St Petersburg University phoneticist talks about voice assistants from a language perspective on a podcast from St Petersburg University

Uliana Kochetkova, Associate Professor in the Department of Phonetics and Methods of Teaching Foreign Languages at St Petersburg University, was the guest of the ninth episode of the popular science podcast "Heinrich Terahertz". She spoke about how voice assistants perceive our speech, why they do not recognise questions and irony, and whether they need to be taught to do so.
Voice assistants are an important part of many businesses today. They can book a doctor’s appointment for you; process orders; answer general knowledge queries; deliver weather updates; play music; and much more. Unlike humans, however, artificial intelligence (AI) has no ability to fully comprehend speech, as a human does. Uliana Kochetkova explained that all AI-based technologies are mainly focused on a text. They transform any voice message into a set of symbols and analyse them.
"Stress in speech is of particular importance when we have to interpret spoken language.
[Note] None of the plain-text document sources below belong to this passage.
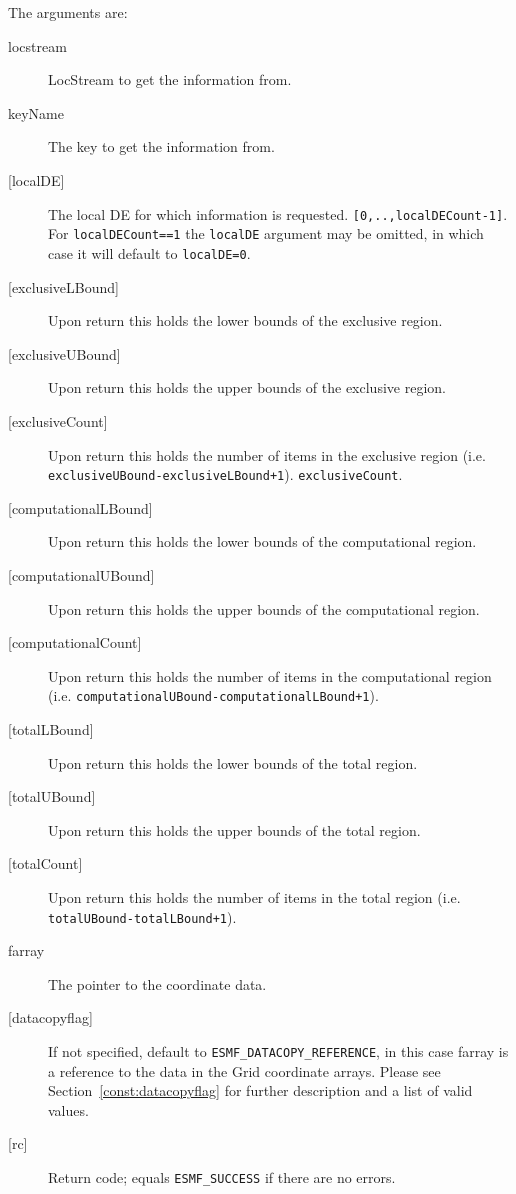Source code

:        The arguments are:
       \begin{description}
       \item[{locstream}]
            LocStream to get the information from.
       \item[{keyName}]
            The key to get the information from.
       \item[{[localDE]}]
           The local DE for which information is requested. {\tt [0,..,localDECount-1]}.
           For {\tt localDECount==1} the {\tt localDE} argument may be omitted,
            in which case it will default to {\tt localDE=0}.
       \item[{[exclusiveLBound]}]
            Upon return this holds the lower bounds of the exclusive region.
       \item[{[exclusiveUBound]}]
            Upon return this holds the upper bounds of the exclusive region.
       \item[{[exclusiveCount]}]
            Upon return this holds the number of items in the exclusive region \newline
            (i.e. {\tt exclusiveUBound-exclusiveLBound+1}). {\tt exclusiveCount}.
       \item[{[computationalLBound]}]
            Upon return this holds the lower bounds of the computational region.
       \item[{[computationalUBound]}]
            Upon return this holds the upper bounds of the computational region.
       \item[{[computationalCount]}]
            Upon return this holds the number of items in the computational region
            \newline
            (i.e. {\tt computationalUBound-computationalLBound+1}). 
       \item[{[totalLBound]}]
            Upon return this holds the lower bounds of the total region.
       \item[{[totalUBound]}]
            Upon return this holds the upper bounds of the total region.
       \item[{[totalCount]}]
            Upon return this holds the number of items in the total region
            (i.e. {\tt totalUBound-totalLBound+1}). 
       \item[{farray}]
            The pointer to the coordinate data.
       \item[{[datacopyflag]}]
            If not specified, default to {\tt ESMF\_DATACOPY\_REFERENCE}, in this case
            farray is a reference to the data in the Grid coordinate arrays. 
            Please see Section~\ref{const:datacopyflag} for further description and a
            list of valid values. 
       \item[{[rc]}]
            Return code; equals {\tt ESMF\_SUCCESS} if there are no errors.
     \end{description}
   
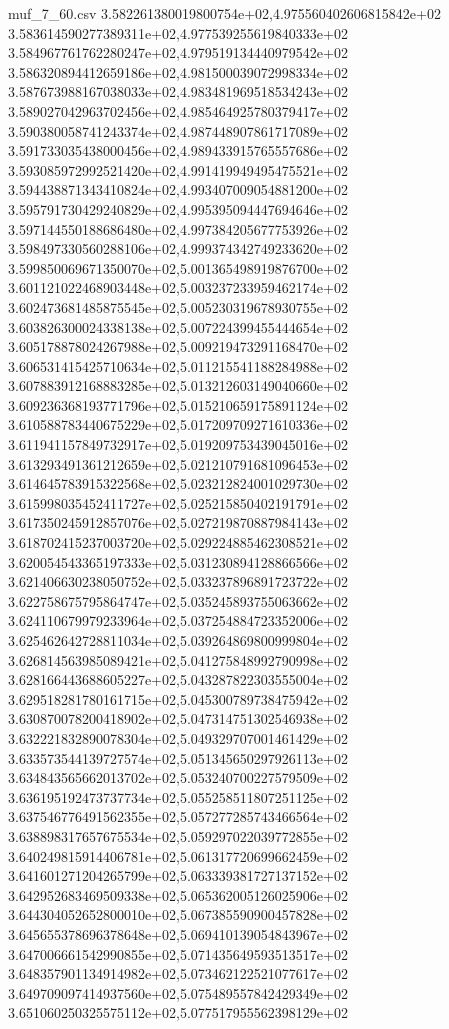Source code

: \begin{filecontents*}{muf_7_60.csv}
3.582261380019800754e+02,4.975560402606815842e+02
3.583614590277389311e+02,4.977539255619840333e+02
3.584967761762280247e+02,4.979519134440979542e+02
3.586320894412659186e+02,4.981500039072998334e+02
3.587673988167038033e+02,4.983481969518534243e+02
3.589027042963702456e+02,4.985464925780379417e+02
3.590380058741243374e+02,4.987448907861717089e+02
3.591733035438000456e+02,4.989433915765557686e+02
3.593085972992521420e+02,4.991419949495475521e+02
3.594438871343410824e+02,4.993407009054881200e+02
3.595791730429240829e+02,4.995395094447694646e+02
3.597144550188686480e+02,4.997384205677753926e+02
3.598497330560288106e+02,4.999374342749233620e+02
3.599850069671350070e+02,5.001365498919876700e+02
3.601121022468903448e+02,5.003237233959462174e+02
3.602473681485875545e+02,5.005230319678930755e+02
3.603826300024338138e+02,5.007224399455444654e+02
3.605178878024267988e+02,5.009219473291168470e+02
3.606531415425710634e+02,5.011215541188284988e+02
3.607883912168883285e+02,5.013212603149040660e+02
3.609236368193771796e+02,5.015210659175891124e+02
3.610588783440675229e+02,5.017209709271610336e+02
3.611941157849732917e+02,5.019209753439045016e+02
3.613293491361212659e+02,5.021210791681096453e+02
3.614645783915322568e+02,5.023212824001029730e+02
3.615998035452411727e+02,5.025215850402191791e+02
3.617350245912857076e+02,5.027219870887984143e+02
3.618702415237003720e+02,5.029224885462308521e+02
3.620054543365197333e+02,5.031230894128866566e+02
3.621406630238050752e+02,5.033237896891723722e+02
3.622758675795864747e+02,5.035245893755063662e+02
3.624110679979233964e+02,5.037254884723352006e+02
3.625462642728811034e+02,5.039264869800999804e+02
3.626814563985089421e+02,5.041275848992790998e+02
3.628166443688605227e+02,5.043287822303555004e+02
3.629518281780161715e+02,5.045300789738475942e+02
3.630870078200418902e+02,5.047314751302546938e+02
3.632221832890078304e+02,5.049329707001461429e+02
3.633573544139727574e+02,5.051345650297926113e+02
3.634843565662013702e+02,5.053240700227579509e+02
3.636195192473737734e+02,5.055258511807251125e+02
3.637546776491562355e+02,5.057277285743466564e+02
3.638898317657675534e+02,5.059297022039772855e+02
3.640249815914406781e+02,5.061317720699662459e+02
3.641601271204265799e+02,5.063339381727137152e+02
3.642952683469509338e+02,5.065362005126025906e+02
3.644304052652800010e+02,5.067385590900457828e+02
3.645655378696378648e+02,5.069410139054843967e+02
3.647006661542990855e+02,5.071435649593513517e+02
3.648357901134914982e+02,5.073462122521077617e+02
3.649709097414937560e+02,5.075489557842429349e+02
3.651060250325575112e+02,5.077517955562398129e+02

\end{filecontents*}
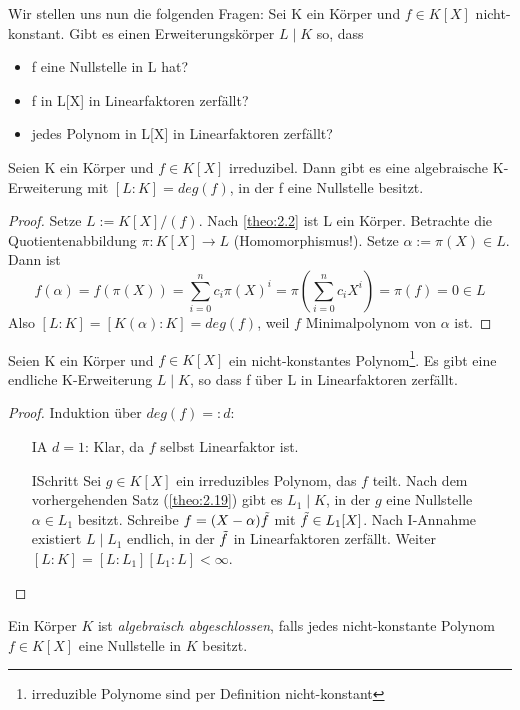 \documentclass[../main.tex]{subfiles}
\begin{document}
Wir stellen uns nun die folgenden Fragen: Sei K ein Körper und $f \in K[X]$ nicht-konstant. Gibt es einen Erweiterungskörper $L \mid K$ so, dass
\begin{itemize}
    \item f eine Nullstelle in L hat?
    \item f in L[X] in Linearfaktoren zerfällt?
    \item jedes Polynom in L[X] in Linearfaktoren zerfällt?
\end{itemize}
\begin{theorem} \label{theo:2.19}
    Seien K ein Körper und $f \in K[X]$ irreduzibel. Dann gibt es eine algebraische K-Erweiterung mit $[L:K] = deg(f)$, in der f eine Nullstelle besitzt.
\end{theorem}
\begin{proof}

    Setze $L := K[X]/(f)$. Nach \cref{theo:2.2} ist L ein Körper. Betrachte die Quotientenabbildung $\pi: K[X] \rightarrow L$ (Homomorphismus!). Setze $\alpha := \pi(X) \in L$. Dann ist 
    $$f(\alpha) = f\left(\pi(X)\right) = \sum_{i=0}^n c_i\pi(X)^i = \pi\left(\sum_{i=0}^n c_iX^i\right) = \pi(f) = 0 \in L$$
    Also $[L:K] = [K(\alpha):K] = deg(f)$, weil $f$ Minimalpolynom von $\alpha$ ist.
\end{proof}
\begin{corollary}\label{theo:2.20}
Seien K ein Körper und $f \in K[X]$ ein nicht-konstantes Polynom\footnote{irreduzible Polynome sind per Definition nicht-konstant}. Es gibt eine endliche K-Erweiterung $L \mid K$, so dass f über L in Linearfaktoren zerfällt.
\end{corollary}
\begin{proof}
    Induktion über $deg(f) =: d$:
    \begin{itemize}
        \item[IA] $d = 1$: Klar, da $f$ selbst Linearfaktor ist.
        \item[ISchritt] Sei $g \in K[X]$ ein irreduzibles Polynom, das $f$ teilt. Nach dem vorhergehenden Satz (\cref{theo:2.19}) gibt es $L_1 \mid K$, in der $g$ eine Nullstelle $\alpha \in L_1$ besitzt. Schreibe $f = (X-\alpha)\Tilde{f}$ mit $\Tilde{f} \in L_1[X]$. Nach I-Annahme existiert $L \mid L_1$ endlich, in der $\Tilde{f}$ in Linearfaktoren zerfällt. Weiter $[L:K] = [L:L_1][L_1:L] < \infty$.
    \end{itemize}
\end{proof}
\begin{definition}
    Ein Körper $K$ ist \emph{algebraisch abgeschlossen}, falls jedes nicht-konstante Polynom $f \in K[X]$ eine Nullstelle in $K$ besitzt.
\end{definition}
\end{document}
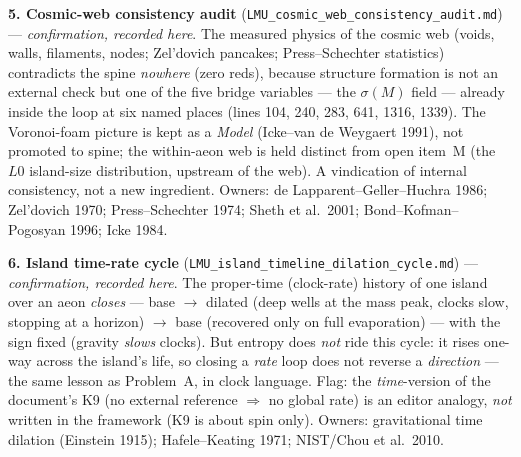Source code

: \documentclass[11pt]{article}
\begin{document}
\smallskip\noindent\textbf{5. Cosmic-web consistency audit} (\texttt{LMU\_cosmic\_web\_consistency\_audit.md}) --- \emph{confirmation, recorded here}. The measured physics of the cosmic web (voids, walls, filaments, nodes; Zel'dovich pancakes; Press--Schechter statistics) contradicts the spine \emph{nowhere} (zero reds), because structure formation is not an external check but one of the five bridge variables --- the $\sigma(M)$ field --- already inside the loop at six named places (lines 104, 240, 283, 641, 1316, 1339). The Voronoi-foam picture is kept as a \emph{Model} (Icke--van de Weygaert 1991), not promoted to spine; the within-aeon web is held distinct from open item~M (the $L0$ island-size distribution, upstream of the web). A vindication of internal consistency, not a new ingredient. Owners: de Lapparent--Geller--Huchra 1986; Zel'dovich 1970; Press--Schechter 1974; Sheth et al.\ 2001; Bond--Kofman--Pogosyan 1996; Icke 1984.

\smallskip\noindent\textbf{6. Island time-rate cycle} (\texttt{LMU\_island\_timeline\_dilation\_cycle.md}) --- \emph{confirmation, recorded here}. The proper-time (clock-rate) history of one island over an aeon \emph{closes} --- base $\to$ dilated (deep wells at the mass peak, clocks slow, stopping at a horizon) $\to$ base (recovered only on full evaporation) --- with the sign fixed (gravity \emph{slows} clocks). But entropy does \emph{not} ride this cycle: it rises one-way across the island's life, so closing a \emph{rate} loop does not reverse a \emph{direction} --- the same lesson as Problem~A, in clock language. Flag: the \emph{time}-version of the document's K9 (no external reference $\Rightarrow$ no global rate) is an editor analogy, \emph{not} written in the framework (K9 is about spin only). Owners: gravitational time dilation (Einstein 1915); Hafele--Keating 1971; NIST/Chou et al.\ 2010.
\end{document}
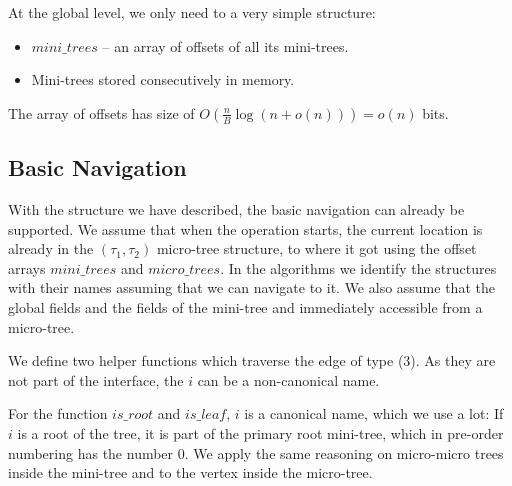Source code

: \bigskip

At the global level, we only need to a very simple structure:
\begin{itemize}
	\item $mini\_trees$ -- an array of offsets of all its mini-trees.
	\item Mini-trees stored consecutively in memory.
\end{itemize}

The array of offsets has size of $O(\frac{n}{B} \log (n + o(n))) = o(n)$ bits.

\subsection{Basic Navigation}

With the structure we have described, the basic navigation can already be supported.
We assume that when the operation starts, the current location is already in the $(\tau_1, \tau_2)$ micro-tree structure, to where it got using the offset arrays $mini\_trees$ and $micro\_trees$.
In the algorithms we identify the structures with their names assuming that we can navigate to it.
We also assume that the global fields and the fields of the mini-tree and immediately accessible from a micro-tree.

We define two helper functions which traverse the edge of type (3).
As they are not part of the interface, the $i$ can be a non-canonical name.

\begin{algorithmic}
			\State {}
		\Else
			\State {}
		\EndIf
	\Else
		\State {}
	\EndIf
\EndFunction
\end{algorithmic}

\begin{algorithmic}
			\State {}
		\Else
			\State {}
		\EndIf
	\Else
		\State {}
	\EndIf
\EndFunction
\end{algorithmic}

For the function $is\_root$ and $is\_leaf$, $i$ is a canonical name, which we use a lot:
If $i$ is a root of the tree, it is part of the primary root mini-tree, which in pre-order numbering has the number $0$.
We apply the same reasoning on micro-micro trees inside the mini-tree and to the vertex inside the micro-tree.

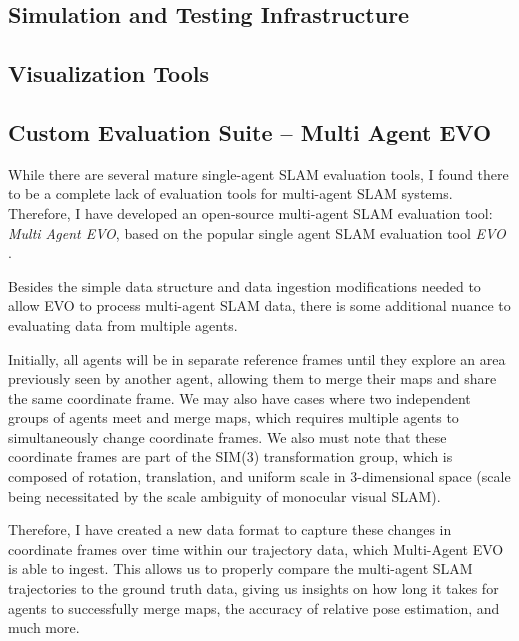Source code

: 

\subsection{Simulation and Testing Infrastructure}
\label{sec:simulation-and-testing-infrastructure}

\subsection{Visualization Tools}
\label{sec:visualization-tools}

\subsection{Custom Evaluation Suite – Multi Agent EVO}
\label{sec:multi-agent-evo}
While there are several mature single-agent SLAM evaluation tools, I found there to be a complete lack of evaluation tools for multi-agent SLAM systems. Therefore, I have developed an open-source multi-agent SLAM evaluation tool: \textit{Multi Agent EVO}, based on the popular single agent SLAM evaluation tool \textit{EVO} \autocite{grupp2017evo}.

Besides the simple data structure and data ingestion modifications needed to allow EVO to process multi-agent SLAM data, there is some additional nuance to evaluating data from multiple agents.

Initially, all agents will be in separate reference frames until they explore an area previously seen by another agent, allowing them to merge their maps and share the same coordinate frame. We may also have cases where two independent groups of agents meet and merge maps, which requires multiple agents to simultaneously change coordinate frames. We also must note that these coordinate frames are part of the SIM(3) transformation group, which is composed of rotation, translation, and uniform scale in 3-dimensional space (scale being necessitated by the scale ambiguity of monocular visual SLAM).

Therefore, I have created a new data format to capture these changes in coordinate frames over time within our trajectory data, which Multi-Agent EVO is able to ingest. This allows us to properly compare the multi-agent SLAM trajectories to the ground truth data, giving us insights on how long it takes for agents to successfully merge maps, the accuracy of relative pose estimation, and much more.

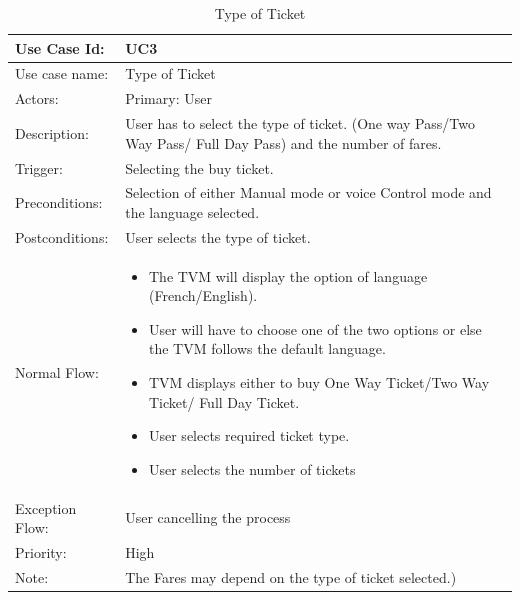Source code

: \documentclass[11pt,oneside]{book}
\begin{document}
\begin{table}[h]
\centering
\begin{tabular}{|p{2.4cm}|p{11cm}|}
\hline
{Use Case Id: } & {UC3} \\
\hline
{Use case name:} & {Type of Ticket}\\
\hline
{Actors: } & {Primary: User}\\
\hline
{Description:} & {User has to select the type of ticket. (One way Pass/Two Way Pass/ Full Day Pass) and the number of fares.  }\\
\hline
 
{Trigger:  } & {Selecting the buy ticket.}\\
\hline
{Preconditions:  } & {Selection of either Manual mode or voice Control mode and the language selected.}\\
\hline
{Postconditions:} & {User selects the type of ticket.}\\
\hline
{Normal Flow: } & {
\begin{itemize}
\item	The TVM will display the option of language (French/English).
\item	User will have to choose one of the two options or else the TVM follows the default language.
\item	TVM displays either to buy One Way Ticket/Two Way Ticket/ Full Day Ticket.
\item	User selects required ticket type.
\item	User selects the number of tickets

\end{itemize}
}\\
\hline
{Exception Flow: } & {User cancelling the process}\\
\hline
{Priority:  } & {High}\\
\hline
{Note:  } & {The Fares may depend on the type of ticket selected.)}\\
\hline
\end{tabular}
\caption{Type of Ticket}
\end{table}
\end{document}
The same phrase can sound condescending or ironic. If you write down this phrase, the implied message may not be clear. It is linguistic cues, specific to each language, that help you understand it correctly," she said.
In spoken language, meaning can be provided through: intonational patterns; gestures; facial expressions; and the word order in a sentence. The latter gives a specific linguistic cue helping algorithms understand that a person is asking a question. Linguistic norms, however, does not always require that an interrogative sentence should have a certain word order. Question words in such a sentence are also not obligatory.
Earlier, the St Petersburg University linguists conducted a research on speech and identified gesture, intonation, and mimic patterns typical of a person who uses ironic expressions in his or her speech. Determining the key differences between ironic and neutral conversation will help to improve automatic speech recognition and audio-visual synthesis systems based on artificial intelligence.
For this reason, AI-based voice assistants cannot accurately comprehend a certain emotional message. The researchers are developing teaching algorithms to recognise certain language techniques. In the professional community, however, there is no consensus as to whether AI should be taught to understand humans accurately.
"Artificial intelligence is a great help in our lives, making many tasks easier. The question is whether we really want a voice assistant to know that we are, for instance, scared or stressed. This opens up an array of possible scenarios, not all of which are safe," said Uliana Kochetkova.